#### Supplied information:
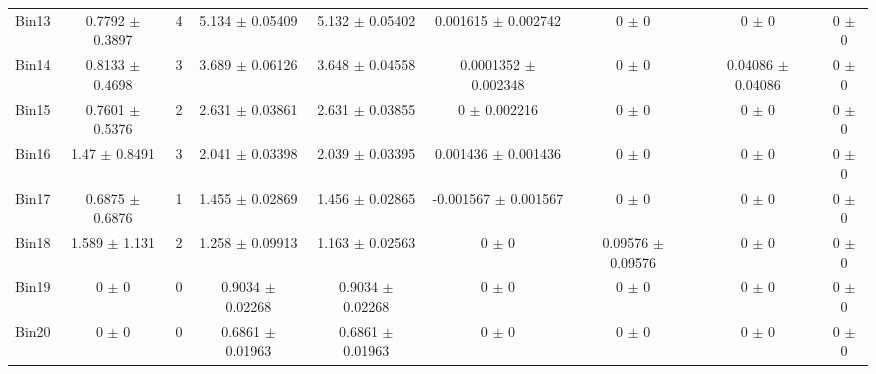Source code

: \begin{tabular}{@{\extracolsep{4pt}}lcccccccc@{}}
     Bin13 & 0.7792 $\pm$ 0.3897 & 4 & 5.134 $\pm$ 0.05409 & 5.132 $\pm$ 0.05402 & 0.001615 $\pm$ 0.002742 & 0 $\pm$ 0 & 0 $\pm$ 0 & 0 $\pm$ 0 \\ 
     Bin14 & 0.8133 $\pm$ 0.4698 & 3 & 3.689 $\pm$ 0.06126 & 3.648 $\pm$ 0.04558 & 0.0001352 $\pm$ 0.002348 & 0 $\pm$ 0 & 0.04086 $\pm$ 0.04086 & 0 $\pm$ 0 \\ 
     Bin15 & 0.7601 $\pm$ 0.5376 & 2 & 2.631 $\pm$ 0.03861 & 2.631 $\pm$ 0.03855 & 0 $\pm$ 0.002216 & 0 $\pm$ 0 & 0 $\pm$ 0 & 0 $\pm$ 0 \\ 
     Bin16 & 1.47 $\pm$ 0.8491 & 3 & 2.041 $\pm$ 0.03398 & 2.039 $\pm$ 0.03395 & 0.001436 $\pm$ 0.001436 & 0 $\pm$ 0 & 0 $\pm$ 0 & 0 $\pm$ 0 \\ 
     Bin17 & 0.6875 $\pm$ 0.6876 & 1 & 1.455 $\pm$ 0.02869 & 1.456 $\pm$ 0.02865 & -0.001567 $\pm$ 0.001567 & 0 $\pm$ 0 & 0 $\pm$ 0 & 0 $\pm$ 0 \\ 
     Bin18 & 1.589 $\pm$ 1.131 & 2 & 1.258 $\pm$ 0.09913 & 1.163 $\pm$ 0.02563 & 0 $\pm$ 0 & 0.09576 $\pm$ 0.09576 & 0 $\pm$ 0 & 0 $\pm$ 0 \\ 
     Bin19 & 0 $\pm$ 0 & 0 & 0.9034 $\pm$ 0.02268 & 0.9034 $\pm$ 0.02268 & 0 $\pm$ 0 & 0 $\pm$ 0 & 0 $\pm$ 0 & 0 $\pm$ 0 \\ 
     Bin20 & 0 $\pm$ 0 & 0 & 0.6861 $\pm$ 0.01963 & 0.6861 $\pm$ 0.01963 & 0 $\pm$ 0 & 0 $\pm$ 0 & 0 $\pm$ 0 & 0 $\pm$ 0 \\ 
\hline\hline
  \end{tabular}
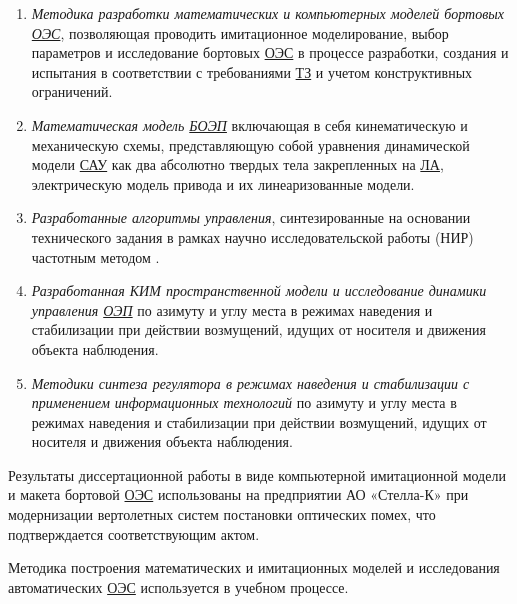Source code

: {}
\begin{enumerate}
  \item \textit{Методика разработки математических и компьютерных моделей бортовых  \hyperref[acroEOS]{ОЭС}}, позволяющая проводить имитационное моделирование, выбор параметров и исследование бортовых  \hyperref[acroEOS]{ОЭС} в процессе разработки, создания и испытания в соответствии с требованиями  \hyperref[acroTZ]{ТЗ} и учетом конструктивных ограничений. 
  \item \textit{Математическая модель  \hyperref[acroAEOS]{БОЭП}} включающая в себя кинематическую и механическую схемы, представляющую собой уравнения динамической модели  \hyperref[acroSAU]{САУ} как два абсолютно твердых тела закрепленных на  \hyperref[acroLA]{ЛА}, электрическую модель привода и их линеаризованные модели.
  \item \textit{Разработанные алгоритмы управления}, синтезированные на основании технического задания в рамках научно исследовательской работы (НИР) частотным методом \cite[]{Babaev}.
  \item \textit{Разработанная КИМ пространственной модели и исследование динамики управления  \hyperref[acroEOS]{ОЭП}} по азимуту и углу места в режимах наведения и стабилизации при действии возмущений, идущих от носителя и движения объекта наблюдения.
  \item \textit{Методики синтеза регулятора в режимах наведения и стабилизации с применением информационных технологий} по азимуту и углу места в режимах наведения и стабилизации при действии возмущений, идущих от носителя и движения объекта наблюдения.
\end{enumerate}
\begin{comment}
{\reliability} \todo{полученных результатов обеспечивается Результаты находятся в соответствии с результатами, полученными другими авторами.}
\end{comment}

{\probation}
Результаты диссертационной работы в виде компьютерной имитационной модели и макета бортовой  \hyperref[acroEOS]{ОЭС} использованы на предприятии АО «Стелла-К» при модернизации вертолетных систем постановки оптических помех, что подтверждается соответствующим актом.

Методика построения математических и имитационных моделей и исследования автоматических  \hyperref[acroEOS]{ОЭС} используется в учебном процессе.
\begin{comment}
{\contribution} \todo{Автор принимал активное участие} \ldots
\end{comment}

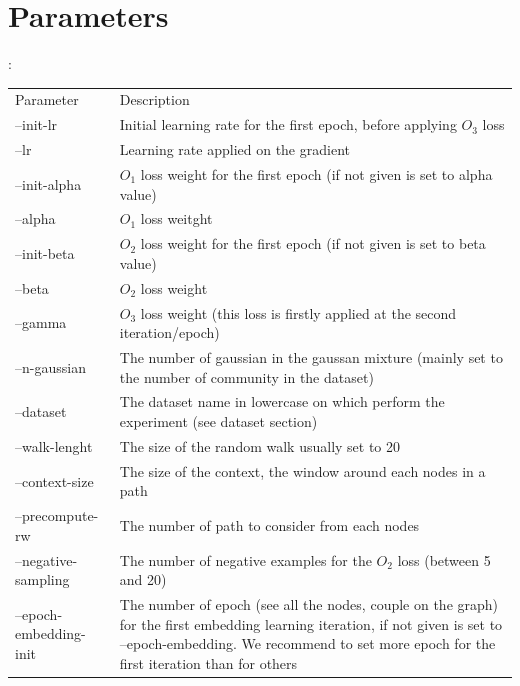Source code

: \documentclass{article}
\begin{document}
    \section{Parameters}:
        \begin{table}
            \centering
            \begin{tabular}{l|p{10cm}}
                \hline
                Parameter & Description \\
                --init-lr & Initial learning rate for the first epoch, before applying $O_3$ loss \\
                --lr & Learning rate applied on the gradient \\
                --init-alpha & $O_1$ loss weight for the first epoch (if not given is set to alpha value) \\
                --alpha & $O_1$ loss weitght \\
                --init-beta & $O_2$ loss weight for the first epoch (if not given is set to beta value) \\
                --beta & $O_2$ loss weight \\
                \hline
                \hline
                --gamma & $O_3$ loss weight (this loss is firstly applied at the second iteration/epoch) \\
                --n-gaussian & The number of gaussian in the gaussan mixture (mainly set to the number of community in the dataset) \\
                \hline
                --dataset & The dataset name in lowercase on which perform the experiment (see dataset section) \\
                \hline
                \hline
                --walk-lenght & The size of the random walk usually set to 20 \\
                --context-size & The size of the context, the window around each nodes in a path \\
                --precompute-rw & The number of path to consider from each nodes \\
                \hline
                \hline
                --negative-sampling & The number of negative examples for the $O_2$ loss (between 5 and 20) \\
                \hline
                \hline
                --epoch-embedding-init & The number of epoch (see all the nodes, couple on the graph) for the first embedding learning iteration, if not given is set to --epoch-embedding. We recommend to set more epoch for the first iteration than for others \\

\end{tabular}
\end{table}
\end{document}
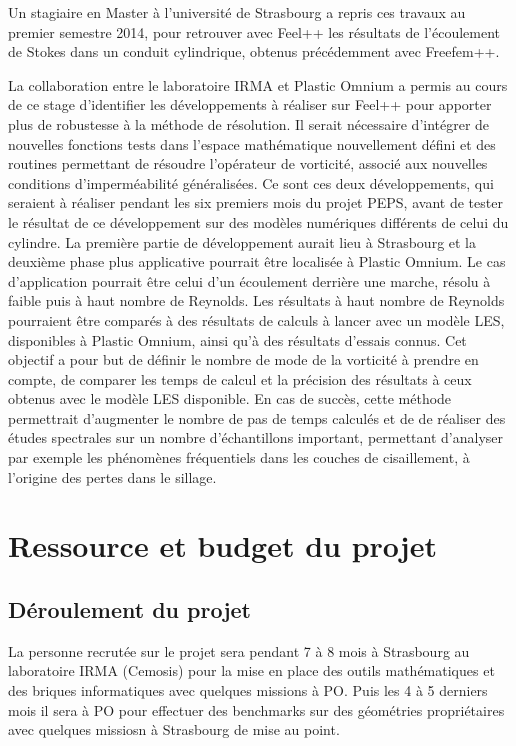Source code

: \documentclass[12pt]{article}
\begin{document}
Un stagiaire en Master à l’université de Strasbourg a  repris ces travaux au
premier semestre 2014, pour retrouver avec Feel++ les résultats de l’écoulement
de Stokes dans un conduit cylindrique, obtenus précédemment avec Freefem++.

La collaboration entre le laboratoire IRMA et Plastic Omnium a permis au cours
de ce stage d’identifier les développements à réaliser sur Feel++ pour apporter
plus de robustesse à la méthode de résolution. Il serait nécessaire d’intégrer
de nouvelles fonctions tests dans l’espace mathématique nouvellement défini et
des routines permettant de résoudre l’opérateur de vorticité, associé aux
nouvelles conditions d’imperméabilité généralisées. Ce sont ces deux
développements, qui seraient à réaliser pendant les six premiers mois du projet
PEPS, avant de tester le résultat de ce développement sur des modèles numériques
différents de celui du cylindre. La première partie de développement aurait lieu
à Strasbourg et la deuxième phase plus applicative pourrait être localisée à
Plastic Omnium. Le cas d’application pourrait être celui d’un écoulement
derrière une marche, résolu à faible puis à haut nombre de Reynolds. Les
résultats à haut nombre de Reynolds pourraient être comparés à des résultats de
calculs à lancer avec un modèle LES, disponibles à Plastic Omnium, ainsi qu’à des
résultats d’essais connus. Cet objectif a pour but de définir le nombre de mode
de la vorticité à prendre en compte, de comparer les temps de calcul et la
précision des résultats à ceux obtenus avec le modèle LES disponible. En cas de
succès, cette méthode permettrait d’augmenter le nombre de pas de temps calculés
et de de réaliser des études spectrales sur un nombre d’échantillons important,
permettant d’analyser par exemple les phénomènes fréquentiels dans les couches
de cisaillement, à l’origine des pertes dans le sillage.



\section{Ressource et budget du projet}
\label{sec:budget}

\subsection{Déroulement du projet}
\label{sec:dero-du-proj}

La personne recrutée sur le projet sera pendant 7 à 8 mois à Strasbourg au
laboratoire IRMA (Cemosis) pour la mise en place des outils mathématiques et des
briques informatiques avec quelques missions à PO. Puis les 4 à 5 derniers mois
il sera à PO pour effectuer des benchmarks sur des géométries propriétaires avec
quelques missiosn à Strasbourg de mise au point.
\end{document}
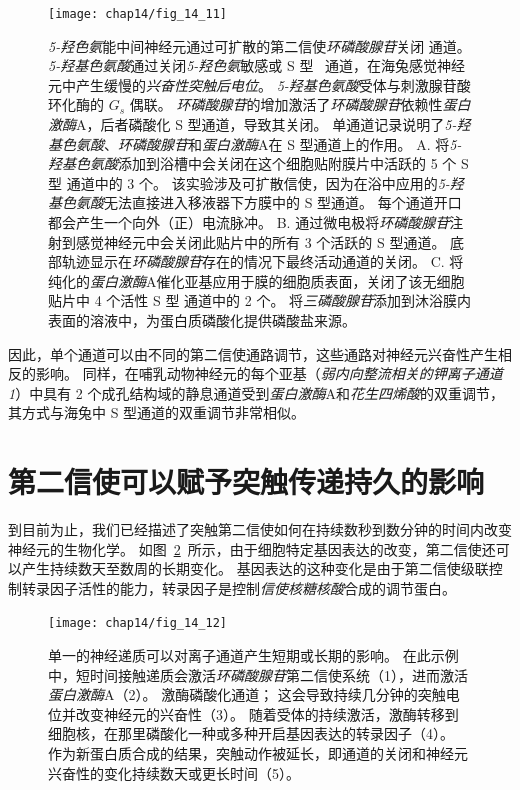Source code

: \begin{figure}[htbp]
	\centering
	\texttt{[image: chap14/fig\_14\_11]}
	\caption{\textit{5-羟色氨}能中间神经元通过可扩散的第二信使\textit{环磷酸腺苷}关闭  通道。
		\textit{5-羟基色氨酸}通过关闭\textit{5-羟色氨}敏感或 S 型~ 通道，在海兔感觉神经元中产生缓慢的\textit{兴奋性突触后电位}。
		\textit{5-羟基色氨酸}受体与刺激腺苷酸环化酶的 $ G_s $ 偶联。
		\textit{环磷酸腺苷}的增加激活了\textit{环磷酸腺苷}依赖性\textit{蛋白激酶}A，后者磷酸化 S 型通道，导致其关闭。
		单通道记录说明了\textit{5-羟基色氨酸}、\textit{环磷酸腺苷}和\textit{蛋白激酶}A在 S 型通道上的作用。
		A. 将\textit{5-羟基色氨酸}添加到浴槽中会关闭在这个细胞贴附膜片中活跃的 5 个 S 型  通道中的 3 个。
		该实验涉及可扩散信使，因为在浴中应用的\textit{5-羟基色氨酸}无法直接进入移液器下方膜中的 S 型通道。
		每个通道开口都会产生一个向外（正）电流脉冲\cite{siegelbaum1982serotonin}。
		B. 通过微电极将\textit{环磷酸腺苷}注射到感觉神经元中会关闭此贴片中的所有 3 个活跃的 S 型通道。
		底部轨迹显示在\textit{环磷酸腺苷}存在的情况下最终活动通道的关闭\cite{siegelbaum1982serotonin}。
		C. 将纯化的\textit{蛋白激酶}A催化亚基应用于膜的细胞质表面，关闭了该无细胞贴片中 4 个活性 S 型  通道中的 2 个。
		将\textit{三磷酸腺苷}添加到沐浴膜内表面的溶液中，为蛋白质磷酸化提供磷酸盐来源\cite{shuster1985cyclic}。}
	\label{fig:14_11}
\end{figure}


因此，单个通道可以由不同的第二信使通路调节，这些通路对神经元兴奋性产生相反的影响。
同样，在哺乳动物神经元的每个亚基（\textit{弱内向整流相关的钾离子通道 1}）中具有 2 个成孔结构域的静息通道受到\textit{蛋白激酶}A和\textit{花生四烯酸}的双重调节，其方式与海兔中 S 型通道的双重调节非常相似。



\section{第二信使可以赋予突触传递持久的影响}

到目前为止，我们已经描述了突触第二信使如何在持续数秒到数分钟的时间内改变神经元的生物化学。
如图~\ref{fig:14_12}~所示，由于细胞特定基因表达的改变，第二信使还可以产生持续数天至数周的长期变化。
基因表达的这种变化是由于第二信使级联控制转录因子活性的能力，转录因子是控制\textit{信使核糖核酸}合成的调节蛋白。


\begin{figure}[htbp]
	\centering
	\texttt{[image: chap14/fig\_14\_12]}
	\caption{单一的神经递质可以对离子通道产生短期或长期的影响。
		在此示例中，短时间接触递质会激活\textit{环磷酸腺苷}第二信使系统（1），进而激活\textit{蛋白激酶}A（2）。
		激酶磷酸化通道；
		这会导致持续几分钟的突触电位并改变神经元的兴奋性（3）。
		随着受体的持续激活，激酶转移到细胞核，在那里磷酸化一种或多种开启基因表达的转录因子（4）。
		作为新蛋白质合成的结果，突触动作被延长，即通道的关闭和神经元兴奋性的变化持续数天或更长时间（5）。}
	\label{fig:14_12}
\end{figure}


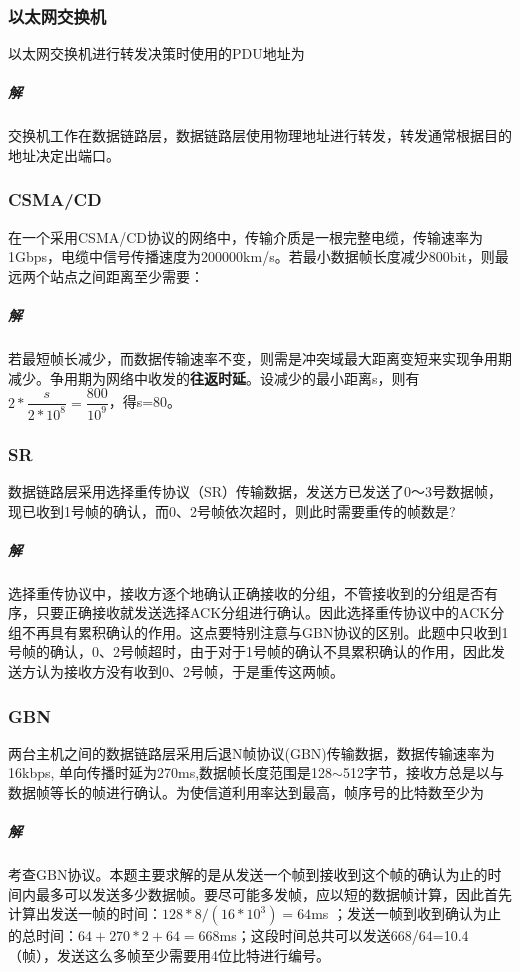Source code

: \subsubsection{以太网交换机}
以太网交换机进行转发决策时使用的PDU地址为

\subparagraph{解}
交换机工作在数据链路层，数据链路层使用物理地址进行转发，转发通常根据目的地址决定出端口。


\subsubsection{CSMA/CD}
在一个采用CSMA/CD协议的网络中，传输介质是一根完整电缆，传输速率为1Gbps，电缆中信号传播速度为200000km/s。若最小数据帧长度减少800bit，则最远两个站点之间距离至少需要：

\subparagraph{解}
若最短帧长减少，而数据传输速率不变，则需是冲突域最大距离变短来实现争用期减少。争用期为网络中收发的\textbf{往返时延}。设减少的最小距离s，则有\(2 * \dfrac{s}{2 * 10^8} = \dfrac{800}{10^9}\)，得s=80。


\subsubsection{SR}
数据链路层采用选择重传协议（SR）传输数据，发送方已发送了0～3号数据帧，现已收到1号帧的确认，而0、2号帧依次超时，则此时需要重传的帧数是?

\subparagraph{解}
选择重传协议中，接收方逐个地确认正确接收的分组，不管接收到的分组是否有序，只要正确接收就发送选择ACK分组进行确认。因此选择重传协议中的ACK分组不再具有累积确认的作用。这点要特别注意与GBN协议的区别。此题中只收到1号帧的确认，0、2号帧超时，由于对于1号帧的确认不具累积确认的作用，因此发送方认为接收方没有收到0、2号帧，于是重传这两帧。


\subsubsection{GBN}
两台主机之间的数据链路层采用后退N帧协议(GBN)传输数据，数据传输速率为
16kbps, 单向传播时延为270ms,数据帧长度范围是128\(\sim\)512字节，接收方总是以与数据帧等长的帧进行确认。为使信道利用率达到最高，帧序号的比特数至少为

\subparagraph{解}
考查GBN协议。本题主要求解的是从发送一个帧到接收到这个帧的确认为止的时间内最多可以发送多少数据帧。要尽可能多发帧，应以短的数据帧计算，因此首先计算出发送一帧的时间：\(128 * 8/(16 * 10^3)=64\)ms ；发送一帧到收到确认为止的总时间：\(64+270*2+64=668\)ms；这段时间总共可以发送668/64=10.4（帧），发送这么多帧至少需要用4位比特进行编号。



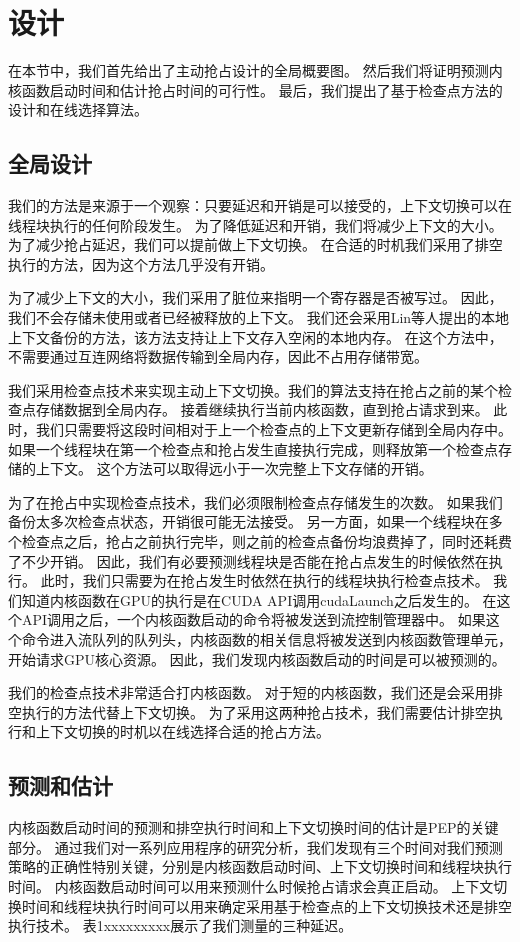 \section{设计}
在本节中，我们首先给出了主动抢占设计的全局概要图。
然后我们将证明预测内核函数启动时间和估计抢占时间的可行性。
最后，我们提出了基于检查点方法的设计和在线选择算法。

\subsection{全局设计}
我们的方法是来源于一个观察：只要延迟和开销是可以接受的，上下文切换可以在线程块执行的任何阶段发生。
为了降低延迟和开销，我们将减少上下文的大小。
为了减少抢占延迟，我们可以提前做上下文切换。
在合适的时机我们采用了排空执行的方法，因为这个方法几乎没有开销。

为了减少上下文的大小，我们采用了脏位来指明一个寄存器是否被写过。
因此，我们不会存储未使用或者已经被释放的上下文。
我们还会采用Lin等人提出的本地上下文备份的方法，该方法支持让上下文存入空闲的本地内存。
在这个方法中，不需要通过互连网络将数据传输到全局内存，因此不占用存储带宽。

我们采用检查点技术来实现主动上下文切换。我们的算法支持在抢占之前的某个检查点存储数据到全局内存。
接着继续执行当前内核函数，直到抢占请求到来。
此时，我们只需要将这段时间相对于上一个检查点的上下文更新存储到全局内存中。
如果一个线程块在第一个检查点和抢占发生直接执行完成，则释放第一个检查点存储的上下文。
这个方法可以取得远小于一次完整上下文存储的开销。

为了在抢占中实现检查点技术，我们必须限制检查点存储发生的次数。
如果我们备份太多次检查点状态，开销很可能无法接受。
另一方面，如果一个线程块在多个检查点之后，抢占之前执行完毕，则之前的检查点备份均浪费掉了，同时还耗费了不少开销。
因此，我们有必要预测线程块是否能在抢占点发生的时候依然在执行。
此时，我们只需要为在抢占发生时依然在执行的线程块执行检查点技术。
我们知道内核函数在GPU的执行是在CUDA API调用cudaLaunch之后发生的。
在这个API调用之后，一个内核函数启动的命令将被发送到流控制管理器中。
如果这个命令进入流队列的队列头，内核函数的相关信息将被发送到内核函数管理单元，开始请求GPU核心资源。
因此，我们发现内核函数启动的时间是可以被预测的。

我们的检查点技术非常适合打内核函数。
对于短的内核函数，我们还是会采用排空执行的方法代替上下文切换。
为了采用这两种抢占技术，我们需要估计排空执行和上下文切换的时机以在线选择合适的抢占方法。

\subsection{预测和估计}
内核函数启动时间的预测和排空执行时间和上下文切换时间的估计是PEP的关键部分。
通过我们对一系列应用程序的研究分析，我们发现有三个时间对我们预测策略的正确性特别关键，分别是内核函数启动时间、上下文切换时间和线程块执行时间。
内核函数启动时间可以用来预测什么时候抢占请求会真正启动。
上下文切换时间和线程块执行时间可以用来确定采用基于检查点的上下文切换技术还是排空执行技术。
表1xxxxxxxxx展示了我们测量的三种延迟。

#### Your task:
Skip the pictures and restate exactly the lines from the beginning of the listing to the line with "Bin14 & 0.8133", that line included.

#### Answer below:
Source code

: \begin{tabular}{@{\extracolsep{4pt}}lcccccccc@{}}
     Bin13 & 0.7792 $\pm$ 0.3897 & 4 & 5.134 $\pm$ 0.05409 & 5.132 $\pm$ 0.05402 & 0.001615 $\pm$ 0.002742 & 0 $\pm$ 0 & 0 $\pm$ 0 & 0 $\pm$ 0 \\ 
     Bin14 & 0.8133 $\pm$ 0.4698 & 3 & 3.689 $\pm$ 0.06126 & 3.648 $\pm$ 0.04558 & 0.0001352 $\pm$ 0.002348 & 0 $\pm$ 0 & 0.04086 $\pm$ 0.04086 & 0 $\pm$ 0 \\ 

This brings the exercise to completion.